WORK REQUIRED:
Go through the material below and tally every line with the string "income". Reply with the number only.

------------------------------------------------------------------------

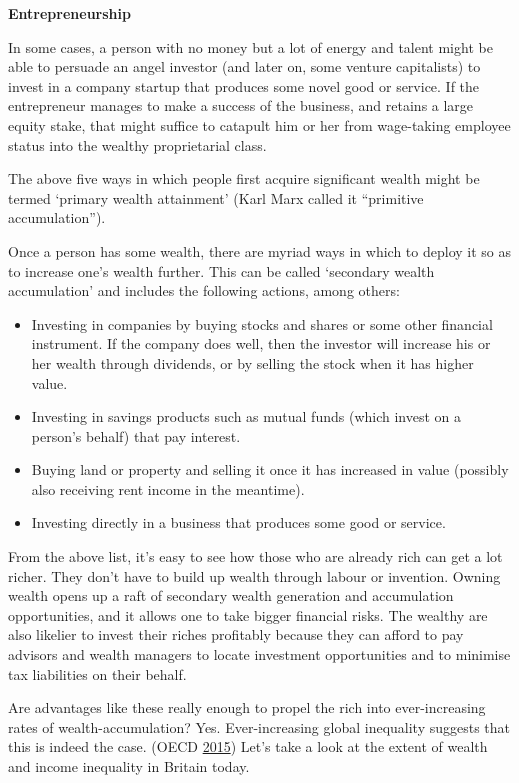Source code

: \documentclass[]{tufte-handout}
\providecommand{\tightlist}{%
  \setlength{\itemsep}{0pt}\setlength{\parskip}{0pt}}
\begin{document}
\textbf{Entrepreneurship}

In some cases, a person with no money but a lot of energy and talent
might be able to persuade an angel investor (and later on, some venture
capitalists) to invest in a company startup that produces some novel
good or service. If the entrepreneur manages to make a success of the
business, and retains a large equity stake, that might suffice to
catapult him or her from wage-taking employee status into the wealthy
proprietarial class.

The above five ways in which people first acquire significant wealth
might be termed `primary wealth attainment' (Karl Marx called it
``primitive accumulation'').

Once a person has some wealth, there are myriad ways in which to deploy
it so as to increase one's wealth further. This can be called `secondary
wealth accumulation' and includes the following actions, among others:

\begin{itemize}
\tightlist
\item
  Investing in companies by buying stocks and shares or some other
  financial instrument. If the company does well, then the investor will
  increase his or her wealth through dividends, or by selling the stock
  when it has higher value.
\item
  Investing in savings products such as mutual funds (which invest on a
  person's behalf) that pay interest.
\item
  Buying land or property and selling it once it has increased in value
  (possibly also receiving rent income in the meantime).
\item
  Investing directly in a business that produces some good or service.
\end{itemize}

From the above list, it's easy to see how those who are already rich can
get a lot richer. They don't have to build up wealth through labour or
invention. Owning wealth opens up a raft of secondary wealth generation
and accumulation opportunities, and it allows one to take bigger
financial risks. The wealthy are also likelier to invest their riches
profitably because they can afford to pay advisors and wealth managers
to locate investment opportunities and to minimise tax liabilities on
their behalf.

Are advantages like these really enough to propel the rich into
ever-increasing rates of wealth-accumulation? Yes. Ever-increasing
global inequality suggests that this is indeed the case. (OECD
\protect\hyperlink{ref-OECD2015}{2015}) Let's take a look at the extent
of wealth and income inequality in Britain today.
\end{document}
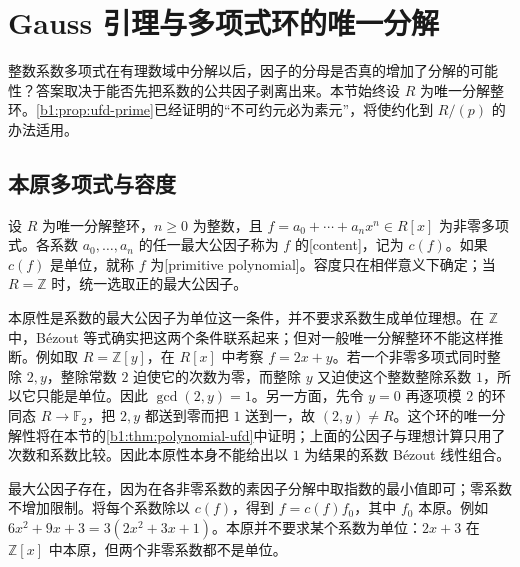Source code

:
\section{Gauss 引理与多项式环的唯一分解}
\label{b1:sec:1202}

%
%

整数系数多项式在有理数域中分解以后，因子的分母是否真的增加了分解的可能性？答案取决于能否先把系数的公共因子剥离出来。本节始终设 \(R\) 为唯一分解整环。\cref{b1:prop:ufd-prime}已经证明的“不可约元必为素元”，将使约化到 \(R/(p)\) 的办法适用。

\subsection{本原多项式与容度}
\label{b1:subsec:1202:01}

\begin{definition}\label{b1:def:polynomial-content}
	设 \(R\) 为唯一分解整环，\(n\geq0\) 为整数，且 \(f=a_0+\cdots+a_nx^n\in R[x]\) 为非零多项式。各系数 \(a_0,\ldots,a_n\) 的任一最大公因子称为 \(f\) 的[content]，记为 \(c(f)\)。如果 \(c(f)\) 是单位，就称 \(f\) 为[primitive polynomial]。容度只在相伴意义下确定；当 \(R=\mathbb Z\) 时，统一选取正的最大公因子。
\end{definition}

本原性是系数的最大公因子为单位这一条件，并不要求系数生成单位理想。在 \(\mathbb Z\) 中，Bézout 等式确实把这两个条件联系起来；但对一般唯一分解整环不能这样推断。例如取 \(R=\mathbb Z[y]\)，在 \(R[x]\) 中考察 \(f=2x+y\)。若一个非零多项式同时整除 \(2,y\)，整除常数 \(2\) 迫使它的次数为零，而整除 \(y\) 又迫使这个整数整除系数 \(1\)，所以它只能是单位。因此 \(\gcd(2,y)=1\)。另一方面，先令 \(y=0\) 再逐项模 \(2\) 的环同态 \(R\rightarrow\mathbb F_2\)，把 \(2,y\) 都送到零而把 \(1\) 送到一，故 \((2,y)\ne R\)。这个环的唯一分解性将在本节的\cref{b1:thm:polynomial-ufd}中证明；上面的公因子与理想计算只用了次数和系数比较。因此本原性本身不能给出以 \(1\) 为结果的系数 Bézout 线性组合。

\ProseParagraphBreak
最大公因子存在，因为在各非零系数的素因子分解中取指数的最小值即可；零系数不增加限制。将每个系数除以 \(c(f)\)，得到 \(f=c(f)f_0\)，其中 \(f_0\) 本原。例如 \(6x^2+9x+3=3(2x^2+3x+1)\)。本原并不要求某个系数为单位：\(2x+3\) 在 \(\mathbb Z[x]\) 中本原，但两个非零系数都不是单位。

------------------------------------------------------------------------

EXERCISE SOLUTION:
2